Eso también ocurre en La memoria infinita. Allí donde en Amour Michael Haneke jugaba hasta el final de su ficción, hasta la disolución final de su personaje femenino y la muerte de ambos, con el proceso-travesía por el infierno completo que habría de vivir el hombre que se resistía a internarla, Alberdi evita las dudas de Urrutia, los conflictos interiores, incluso la larga sombra de la duda ética que asomaba en Amour: ¿es amor todo esto? ¿Es miedo? ¿Ambas cosas navegan indisolublemente juntas? ¿O es más bien un oscuro ejercicio de crueldad de Haneke en la representación de la vejez y decrepitud? (esto último, eso sí, ya no merece ninguna pregunta para con La memoria infinita). Las dos propuestas no son equivalentes, claro está, pero las cumbres y descensos de la ambigüedad existencial no parecen asomar ni interesar a Alberdi en este proyecto en particular. En La memoria infinita no se puede jugar con fuego, aquí se trata de realidad indesmentible, un amor indesmentible, las fuerzas para seguir juntos, atravesando el fuego abrazador que progresivamente va apareciendo en la segunda mitad del documental. 
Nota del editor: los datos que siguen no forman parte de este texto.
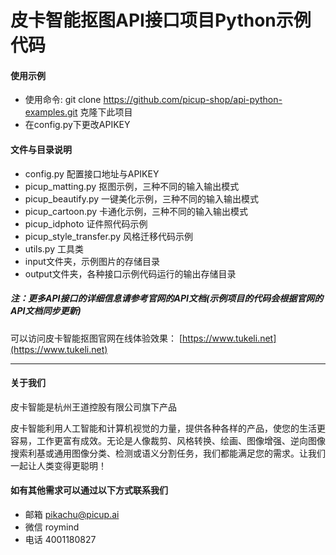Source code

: # 皮卡智能抠图API接口项目Python示例代码

#### 使用示例
- 使用命令: git clone https://github.com/picup-shop/api-python-examples.git 克隆下此项目
- 在config.py下更改APIKEY

#### 文件与目录说明

- config.py 配置接口地址与APIKEY
- picup_matting.py 抠图示例，三种不同的输入输出模式
- picup_beautify.py 一键美化示例，三种不同的输入输出模式
- picup_cartoon.py 卡通化示例，三种不同的输入输出模式
- picup_idphoto 证件照代码示例
- picup_style_transfer.py 风格迁移代码示例
- utils.py 工具类
- input文件夹，示例图片的存储目录
- output文件夹，各种接口示例代码运行的输出存储目录

##### 注：更多API接口的详细信息请参考官网的API文档(示例项目的代码会根据官网的API文档同步更新)
可以访问皮卡智能抠图官网在线体验效果： [https://www.tukeli.net](https://www.tukeli.net)

---
#### 关于我们
皮卡智能是杭州王道控股有限公司旗下产品

皮卡智能利用人工智能和计算机视觉的力量，提供各种各样的产品，使您的生活更容易，工作更富有成效。无论是人像裁剪、风格转换、绘画、图像增强、逆向图像搜索利基或通用图像分类、检测或语义分割任务，我们都能满足您的需求。让我们一起让人类变得更聪明！

#### 如有其他需求可以通过以下方式联系我们
- 邮箱
pikachu@picup.ai
- 微信
roymind
- 电话
4001180827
En un punto no muy avanzado, Paulina Urrutia le dice a Augusto Góngora que ahora ellos comenzarán a filmar la película. Será Urrutia, presumiblemente con la autorización de los hijos del periodista, la que de ahí en más tomará la decisión sobre qué situaciones filmar y, en particular, hasta qué punto de cada una de ellas llegar. De cualquier forma, en el montaje final se agradece que una terrible escena en que Góngora por primera vez en la película da muestras de perderse en su contexto y desconocer a Urrutia, sea invadida en algún punto por la música de un piano que comienza a llenar la imagen y a hacer inaudibles las voces de ambos. Es una decisión estética y ética muy atinada. Y en sentido inverso, La memoria infinita se resiente un poco cuando, en algunos escasos fragmentos, la banda sonora más sentimental irrumpe en el final de escenas que conectan con registros grabados del pasado de la pareja, épocas de felicidad. El homenaje al amor se vuelve más predecible, más literal.   

Otra cosa. El rostro y la voz de Augusto Góngora en el fragilísimo paraíso tierno de los cuidados, y en su descenso inevitable a los infiernos, se vuelve inolvidable. Y puede ser terrible que sea así. Mas, puede que sea la vida la única responsable, y no el cine. 

 

Título original: La memoria infinita. Dirección: Maite Alberdi. Guion: Maite Alberdi. Casa productora: Fábula. Fotografía: Pablo Valdés. Montaje: Carolina Siraqyan. Música: José Miguel Tobar, José Miguel Miranda. Producción: Juan de Dios Larraín, Maite Alberdi, Pablo Larraín, Rocío Jadue. País: Chile. Año: 2023. Duración: 85 min.